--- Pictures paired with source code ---
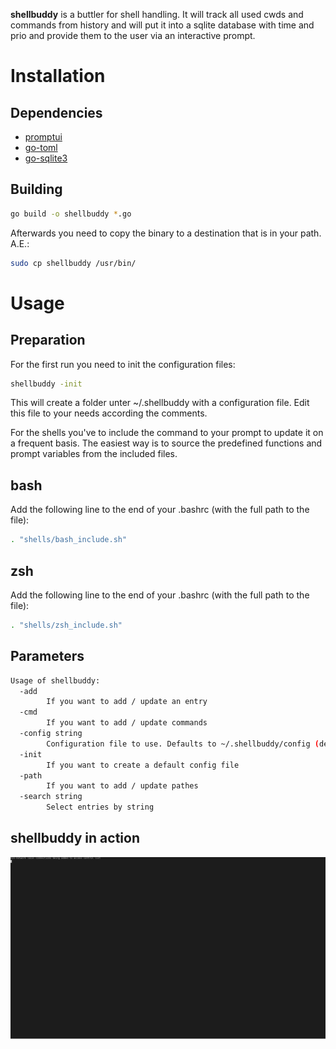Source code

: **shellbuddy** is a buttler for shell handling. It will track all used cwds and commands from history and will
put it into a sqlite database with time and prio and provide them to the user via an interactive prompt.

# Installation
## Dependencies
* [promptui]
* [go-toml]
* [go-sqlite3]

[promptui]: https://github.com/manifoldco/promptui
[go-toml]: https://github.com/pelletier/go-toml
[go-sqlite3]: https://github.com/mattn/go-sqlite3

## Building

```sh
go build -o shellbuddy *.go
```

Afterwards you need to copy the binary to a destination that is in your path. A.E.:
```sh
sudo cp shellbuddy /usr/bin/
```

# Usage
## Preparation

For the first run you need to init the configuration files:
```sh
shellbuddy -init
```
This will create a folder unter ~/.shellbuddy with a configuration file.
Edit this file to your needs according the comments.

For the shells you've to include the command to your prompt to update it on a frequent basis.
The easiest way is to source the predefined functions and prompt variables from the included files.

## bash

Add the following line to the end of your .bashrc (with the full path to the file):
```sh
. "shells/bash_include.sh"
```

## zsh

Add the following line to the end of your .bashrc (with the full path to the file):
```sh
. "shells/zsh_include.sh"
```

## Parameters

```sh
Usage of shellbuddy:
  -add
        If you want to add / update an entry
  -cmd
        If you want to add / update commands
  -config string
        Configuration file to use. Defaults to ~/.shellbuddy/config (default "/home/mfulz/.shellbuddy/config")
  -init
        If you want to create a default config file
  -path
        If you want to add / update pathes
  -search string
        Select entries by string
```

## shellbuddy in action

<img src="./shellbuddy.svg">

==

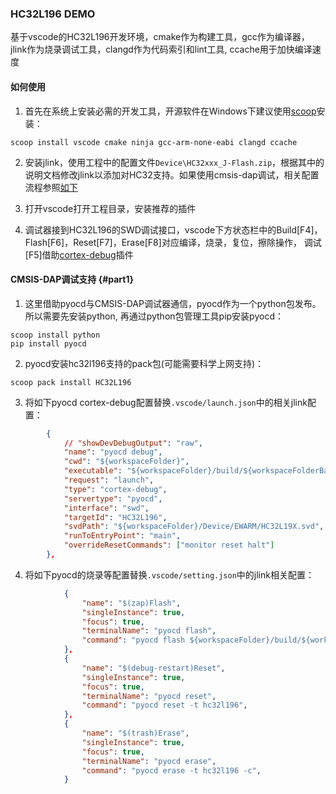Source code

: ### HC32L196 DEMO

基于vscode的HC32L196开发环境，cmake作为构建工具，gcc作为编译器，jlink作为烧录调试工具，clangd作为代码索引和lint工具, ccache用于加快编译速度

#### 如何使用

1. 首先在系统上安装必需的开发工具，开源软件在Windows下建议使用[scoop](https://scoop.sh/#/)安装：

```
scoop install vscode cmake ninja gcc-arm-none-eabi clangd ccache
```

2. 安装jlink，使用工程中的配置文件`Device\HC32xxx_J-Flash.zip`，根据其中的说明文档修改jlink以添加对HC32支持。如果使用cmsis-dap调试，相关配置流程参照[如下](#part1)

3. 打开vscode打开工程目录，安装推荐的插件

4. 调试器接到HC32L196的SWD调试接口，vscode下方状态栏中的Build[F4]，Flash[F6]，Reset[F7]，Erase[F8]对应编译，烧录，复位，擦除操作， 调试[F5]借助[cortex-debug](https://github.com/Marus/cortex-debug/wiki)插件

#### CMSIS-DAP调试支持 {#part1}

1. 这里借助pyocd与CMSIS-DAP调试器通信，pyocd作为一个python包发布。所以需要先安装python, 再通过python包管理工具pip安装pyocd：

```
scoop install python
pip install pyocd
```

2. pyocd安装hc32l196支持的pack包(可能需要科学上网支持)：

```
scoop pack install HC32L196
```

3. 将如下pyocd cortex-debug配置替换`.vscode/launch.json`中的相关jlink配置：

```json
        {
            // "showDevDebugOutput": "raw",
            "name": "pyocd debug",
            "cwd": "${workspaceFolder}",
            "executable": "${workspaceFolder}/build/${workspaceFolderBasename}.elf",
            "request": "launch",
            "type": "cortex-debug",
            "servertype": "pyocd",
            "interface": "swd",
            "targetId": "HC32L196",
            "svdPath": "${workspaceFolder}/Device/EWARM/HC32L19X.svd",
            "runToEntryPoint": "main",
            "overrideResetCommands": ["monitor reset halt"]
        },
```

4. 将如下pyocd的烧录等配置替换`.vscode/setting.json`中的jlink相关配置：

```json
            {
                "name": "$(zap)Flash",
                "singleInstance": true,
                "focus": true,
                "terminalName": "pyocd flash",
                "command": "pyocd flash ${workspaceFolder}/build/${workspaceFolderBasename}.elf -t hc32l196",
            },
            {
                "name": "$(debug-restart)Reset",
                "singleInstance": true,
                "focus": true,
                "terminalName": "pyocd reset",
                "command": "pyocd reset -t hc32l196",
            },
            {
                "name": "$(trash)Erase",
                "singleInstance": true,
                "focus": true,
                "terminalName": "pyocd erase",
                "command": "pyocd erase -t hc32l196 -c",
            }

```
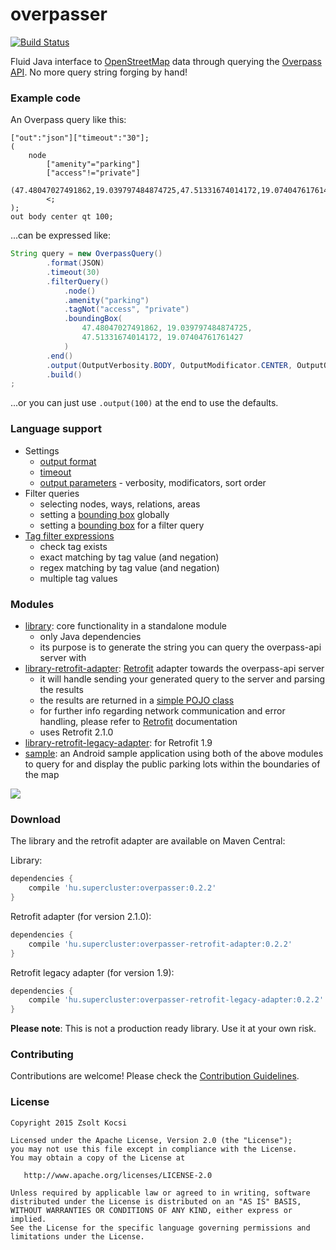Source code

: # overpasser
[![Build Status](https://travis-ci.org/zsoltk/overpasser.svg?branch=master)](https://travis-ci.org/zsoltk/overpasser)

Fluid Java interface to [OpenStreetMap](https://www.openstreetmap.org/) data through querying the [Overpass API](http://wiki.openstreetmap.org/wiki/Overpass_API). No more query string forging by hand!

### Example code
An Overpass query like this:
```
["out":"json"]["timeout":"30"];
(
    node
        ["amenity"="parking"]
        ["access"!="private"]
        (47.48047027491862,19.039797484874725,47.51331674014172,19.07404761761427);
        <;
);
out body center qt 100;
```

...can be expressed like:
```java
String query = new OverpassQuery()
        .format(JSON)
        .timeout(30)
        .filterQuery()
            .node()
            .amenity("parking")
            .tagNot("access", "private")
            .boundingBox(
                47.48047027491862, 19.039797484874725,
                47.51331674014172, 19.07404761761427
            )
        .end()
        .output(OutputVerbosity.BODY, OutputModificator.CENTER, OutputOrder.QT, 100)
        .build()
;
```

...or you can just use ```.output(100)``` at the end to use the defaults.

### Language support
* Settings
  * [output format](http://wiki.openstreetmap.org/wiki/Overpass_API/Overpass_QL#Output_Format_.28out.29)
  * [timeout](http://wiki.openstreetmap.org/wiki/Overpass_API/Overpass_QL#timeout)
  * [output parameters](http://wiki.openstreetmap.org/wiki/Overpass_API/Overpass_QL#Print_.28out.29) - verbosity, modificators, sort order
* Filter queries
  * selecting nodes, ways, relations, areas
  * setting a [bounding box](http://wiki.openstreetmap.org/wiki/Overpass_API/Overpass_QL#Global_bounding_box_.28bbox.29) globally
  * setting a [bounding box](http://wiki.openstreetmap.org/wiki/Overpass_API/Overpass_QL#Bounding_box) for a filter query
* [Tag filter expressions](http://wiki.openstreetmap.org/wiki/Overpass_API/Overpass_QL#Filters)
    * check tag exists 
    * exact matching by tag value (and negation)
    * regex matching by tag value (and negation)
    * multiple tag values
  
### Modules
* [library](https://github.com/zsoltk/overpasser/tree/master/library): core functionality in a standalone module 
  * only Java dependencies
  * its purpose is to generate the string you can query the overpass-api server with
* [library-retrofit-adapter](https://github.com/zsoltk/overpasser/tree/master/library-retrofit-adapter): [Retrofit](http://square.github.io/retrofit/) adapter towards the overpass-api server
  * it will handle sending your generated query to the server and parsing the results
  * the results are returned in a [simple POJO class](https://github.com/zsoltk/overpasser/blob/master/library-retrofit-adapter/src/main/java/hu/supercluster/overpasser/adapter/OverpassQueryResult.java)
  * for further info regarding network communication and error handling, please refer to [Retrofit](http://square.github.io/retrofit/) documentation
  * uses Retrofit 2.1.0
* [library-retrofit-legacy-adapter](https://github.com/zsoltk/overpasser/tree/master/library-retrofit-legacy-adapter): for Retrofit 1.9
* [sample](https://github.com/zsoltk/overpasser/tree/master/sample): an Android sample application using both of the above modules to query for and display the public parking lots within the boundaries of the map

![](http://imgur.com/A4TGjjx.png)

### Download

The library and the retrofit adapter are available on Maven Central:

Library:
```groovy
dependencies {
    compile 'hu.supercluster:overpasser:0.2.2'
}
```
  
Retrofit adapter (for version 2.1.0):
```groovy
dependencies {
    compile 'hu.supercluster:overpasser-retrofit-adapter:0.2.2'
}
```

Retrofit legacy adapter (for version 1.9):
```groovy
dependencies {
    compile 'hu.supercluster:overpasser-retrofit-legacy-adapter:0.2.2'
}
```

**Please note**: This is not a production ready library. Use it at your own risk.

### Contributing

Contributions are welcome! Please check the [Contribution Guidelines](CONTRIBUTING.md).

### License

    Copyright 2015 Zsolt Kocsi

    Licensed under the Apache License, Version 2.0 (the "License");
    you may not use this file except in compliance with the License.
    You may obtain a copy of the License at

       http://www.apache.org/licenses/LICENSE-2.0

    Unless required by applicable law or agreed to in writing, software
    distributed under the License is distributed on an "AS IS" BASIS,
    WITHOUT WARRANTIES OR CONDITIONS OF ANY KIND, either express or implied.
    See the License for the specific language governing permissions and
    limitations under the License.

--- Problem statement ---
Could you return exactly the lines above from the line with "boundaries of the map" to the line with "your own risk.", both included, and nothing else?

--- Answer to this exercise ---
* [sample](https://github.com/zsoltk/overpasser/tree/master/sample): an Android sample application using both of the above modules to query for and display the public parking lots within the boundaries of the map

![](http://imgur.com/A4TGjjx.png)

### Download

The library and the retrofit adapter are available on Maven Central:

Library:
```groovy
dependencies {
    compile 'hu.supercluster:overpasser:0.2.2'
}
```
  
Retrofit adapter (for version 2.1.0):
```groovy
dependencies {
    compile 'hu.supercluster:overpasser-retrofit-adapter:0.2.2'
}
```

Retrofit legacy adapter (for version 1.9):
```groovy
dependencies {
    compile 'hu.supercluster:overpasser-retrofit-legacy-adapter:0.2.2'
}
```

**Please note**: This is not a production ready library. Use it at your own risk.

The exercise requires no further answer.